Why, when a beautiful girl is murdered, are people so quick to assume that it must somehow have been her own fault?

That has been the unfortunate fate of Mary Paterson, killed by Burke and Hare in April 1828, her body sold to anatomy lecturer Dr. Robert Knox. As if it were not bad enough to be burked at the age of 18, preserved in alcohol for three months and then dissected, she has also been saddled with a reputation as a notorious prostitute.

First claimed as “a person of disorderly life…cut short in her sinful career,” by an oft-quoted, though unreliable contemporary source, she was recently, and as unreliably, characterized in the Scotsman as “a voluptuous beauty whose body was for sale…” who “would hitch up her skirt in the shadows of Edinburgh’s Canongate.” Artists’ renditions of at least two different naked women circulated, each purporting to be the “true” Mary Paterson stretched out on the dissecting slab; and the rumor spread by word of mouth, and later through fiction and film, that she was recognized by her medical student lover as he stood, scalpel in hand, ready for the morning’s work.

But the very fact that Mary Paterson’s cadaver was beautiful makes it highly unlikely that she was the kind of homeless streetwalker implied by the Scotsman, and one of her friends spoke out against the contemporary rumors; “she may have been ‘irregular’ in her habits,” but “not so low as she has been represented.” The excellent Edinburgh archives confirm this, as they document the admission of Mary Paterson into the Magdalene Asylum, a kind of reform school for penitent prostitutes, at the age of 16.

This was a sign of “irregular” habits indeed, but not of notorious prostitution, because the archives also document that she left the Asylum less than week before her murder.
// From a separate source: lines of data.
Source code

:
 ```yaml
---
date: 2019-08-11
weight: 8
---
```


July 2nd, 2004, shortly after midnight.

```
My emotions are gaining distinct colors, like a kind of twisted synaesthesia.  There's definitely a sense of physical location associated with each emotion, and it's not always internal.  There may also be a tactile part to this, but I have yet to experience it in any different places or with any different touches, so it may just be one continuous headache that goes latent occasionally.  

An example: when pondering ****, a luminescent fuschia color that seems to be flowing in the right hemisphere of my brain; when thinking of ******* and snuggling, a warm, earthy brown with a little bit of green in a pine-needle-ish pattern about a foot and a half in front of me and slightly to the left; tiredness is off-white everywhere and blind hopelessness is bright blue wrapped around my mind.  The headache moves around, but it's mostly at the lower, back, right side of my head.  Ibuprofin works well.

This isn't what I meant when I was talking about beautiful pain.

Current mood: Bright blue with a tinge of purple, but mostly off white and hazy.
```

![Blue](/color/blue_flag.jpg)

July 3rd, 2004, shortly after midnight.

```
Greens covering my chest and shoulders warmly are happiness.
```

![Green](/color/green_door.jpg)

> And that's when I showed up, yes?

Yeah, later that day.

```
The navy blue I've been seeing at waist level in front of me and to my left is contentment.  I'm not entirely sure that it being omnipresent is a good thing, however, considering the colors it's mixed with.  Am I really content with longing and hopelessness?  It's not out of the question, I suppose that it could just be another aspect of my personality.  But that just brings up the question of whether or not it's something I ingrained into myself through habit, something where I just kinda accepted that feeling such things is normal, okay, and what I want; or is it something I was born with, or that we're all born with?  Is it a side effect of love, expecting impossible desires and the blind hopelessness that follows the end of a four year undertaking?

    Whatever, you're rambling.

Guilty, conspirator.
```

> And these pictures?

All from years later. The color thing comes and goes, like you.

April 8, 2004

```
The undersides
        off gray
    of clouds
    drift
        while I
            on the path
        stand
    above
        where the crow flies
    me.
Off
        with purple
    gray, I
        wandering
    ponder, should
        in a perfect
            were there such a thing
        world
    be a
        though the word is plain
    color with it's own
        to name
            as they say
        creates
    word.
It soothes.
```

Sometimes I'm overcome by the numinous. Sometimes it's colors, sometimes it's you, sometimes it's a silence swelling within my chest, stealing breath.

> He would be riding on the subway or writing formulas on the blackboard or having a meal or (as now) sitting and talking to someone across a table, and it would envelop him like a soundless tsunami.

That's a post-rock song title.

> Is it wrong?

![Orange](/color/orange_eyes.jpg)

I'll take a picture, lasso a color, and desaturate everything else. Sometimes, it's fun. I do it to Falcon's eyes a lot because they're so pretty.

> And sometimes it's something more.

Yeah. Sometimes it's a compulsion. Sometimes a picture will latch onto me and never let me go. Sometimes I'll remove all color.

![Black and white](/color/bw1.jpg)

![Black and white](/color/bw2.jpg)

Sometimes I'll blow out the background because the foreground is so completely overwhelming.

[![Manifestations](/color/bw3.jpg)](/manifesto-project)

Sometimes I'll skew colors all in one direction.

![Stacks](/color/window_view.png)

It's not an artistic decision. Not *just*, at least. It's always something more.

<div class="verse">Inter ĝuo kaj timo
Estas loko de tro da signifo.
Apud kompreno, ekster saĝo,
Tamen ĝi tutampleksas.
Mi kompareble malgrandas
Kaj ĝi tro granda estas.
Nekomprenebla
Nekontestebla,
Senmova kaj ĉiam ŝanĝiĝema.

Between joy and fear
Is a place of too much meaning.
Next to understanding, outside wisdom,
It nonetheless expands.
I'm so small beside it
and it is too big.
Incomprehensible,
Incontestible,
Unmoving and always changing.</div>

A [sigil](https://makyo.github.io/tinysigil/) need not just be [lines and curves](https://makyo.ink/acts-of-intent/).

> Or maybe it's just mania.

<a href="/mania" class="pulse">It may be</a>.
She had no time in her brief life to embark on a “sinful career,” or to form a liaison with Burke or medical students. She was not “asking” for death: it came to her simply because, one April morning, she encountered a murderer on the Canongate.

Lisa Rosner is Professor of History at Stockton College, Pomona, NJ, where she is also Interim Director of the South Jersey Center for Digital Humanities. Anatomy Murders, the third book in her Edinburgh Trilogy, has allowed her to delve ever-deeper into the seamy side of early modern medicine. For more on Burke and Hare, including animated walking tours through 1820s Edinburgh and a re-creation of an anatomical dissection, visit http://burkeandhare.com.

IMAGE: Canongate Edinburgh Looking West, Thomas Hosmer Shepherd (c.1810 to c.1842)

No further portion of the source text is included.